[Input Boundary: Start]
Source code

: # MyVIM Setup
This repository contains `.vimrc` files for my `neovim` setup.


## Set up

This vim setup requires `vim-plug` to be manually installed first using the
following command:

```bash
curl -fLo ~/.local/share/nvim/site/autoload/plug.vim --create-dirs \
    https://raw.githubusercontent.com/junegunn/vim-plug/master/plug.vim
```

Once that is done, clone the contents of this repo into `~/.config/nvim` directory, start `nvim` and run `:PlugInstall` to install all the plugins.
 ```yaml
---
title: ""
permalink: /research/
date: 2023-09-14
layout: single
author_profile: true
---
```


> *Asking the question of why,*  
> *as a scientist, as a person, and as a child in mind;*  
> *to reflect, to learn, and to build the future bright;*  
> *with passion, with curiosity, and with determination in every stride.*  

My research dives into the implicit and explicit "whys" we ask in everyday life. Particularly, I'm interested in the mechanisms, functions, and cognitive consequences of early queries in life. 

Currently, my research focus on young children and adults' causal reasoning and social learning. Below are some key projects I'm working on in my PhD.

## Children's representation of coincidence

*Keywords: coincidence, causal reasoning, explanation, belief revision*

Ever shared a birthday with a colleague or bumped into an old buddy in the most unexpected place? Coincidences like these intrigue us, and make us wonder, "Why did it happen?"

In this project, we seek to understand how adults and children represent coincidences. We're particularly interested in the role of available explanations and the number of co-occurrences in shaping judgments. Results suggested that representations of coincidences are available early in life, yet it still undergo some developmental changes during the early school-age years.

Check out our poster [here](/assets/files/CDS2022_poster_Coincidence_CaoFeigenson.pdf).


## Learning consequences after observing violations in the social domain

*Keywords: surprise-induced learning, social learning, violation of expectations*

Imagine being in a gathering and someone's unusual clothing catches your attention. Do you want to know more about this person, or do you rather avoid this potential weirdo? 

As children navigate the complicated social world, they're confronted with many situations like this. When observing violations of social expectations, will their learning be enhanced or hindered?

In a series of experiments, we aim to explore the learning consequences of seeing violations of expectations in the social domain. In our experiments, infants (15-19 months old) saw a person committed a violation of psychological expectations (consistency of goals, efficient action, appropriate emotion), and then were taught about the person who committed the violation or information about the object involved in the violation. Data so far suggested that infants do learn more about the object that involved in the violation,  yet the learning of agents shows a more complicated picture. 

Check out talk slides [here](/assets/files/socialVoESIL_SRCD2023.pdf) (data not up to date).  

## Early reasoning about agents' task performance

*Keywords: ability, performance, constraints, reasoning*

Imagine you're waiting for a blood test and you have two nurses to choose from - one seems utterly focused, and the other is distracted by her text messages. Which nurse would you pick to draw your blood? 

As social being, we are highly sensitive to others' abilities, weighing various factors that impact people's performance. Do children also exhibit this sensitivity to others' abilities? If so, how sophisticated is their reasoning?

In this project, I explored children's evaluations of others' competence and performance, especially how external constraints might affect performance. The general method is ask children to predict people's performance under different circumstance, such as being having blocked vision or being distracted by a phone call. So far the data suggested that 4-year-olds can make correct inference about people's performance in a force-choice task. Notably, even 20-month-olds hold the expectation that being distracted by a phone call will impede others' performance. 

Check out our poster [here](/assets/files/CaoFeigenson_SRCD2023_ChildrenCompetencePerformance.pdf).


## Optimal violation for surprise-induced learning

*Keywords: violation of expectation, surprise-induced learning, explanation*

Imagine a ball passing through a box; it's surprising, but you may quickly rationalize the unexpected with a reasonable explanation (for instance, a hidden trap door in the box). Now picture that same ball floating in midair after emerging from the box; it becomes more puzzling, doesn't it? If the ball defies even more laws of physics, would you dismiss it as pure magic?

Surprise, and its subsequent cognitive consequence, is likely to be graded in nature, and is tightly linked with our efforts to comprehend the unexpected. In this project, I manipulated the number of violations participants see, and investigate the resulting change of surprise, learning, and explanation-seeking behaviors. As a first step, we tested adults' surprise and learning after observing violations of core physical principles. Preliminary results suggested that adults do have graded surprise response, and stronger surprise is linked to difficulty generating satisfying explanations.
[Input Boundary: End]
[About this exercise] Look through the entries and return each line that has the word "date" in it.

[Your solution]
date: 2023-09-14
Check out talk slides [here](/assets/files/socialVoESIL_SRCD2023.pdf) (data not up to date).  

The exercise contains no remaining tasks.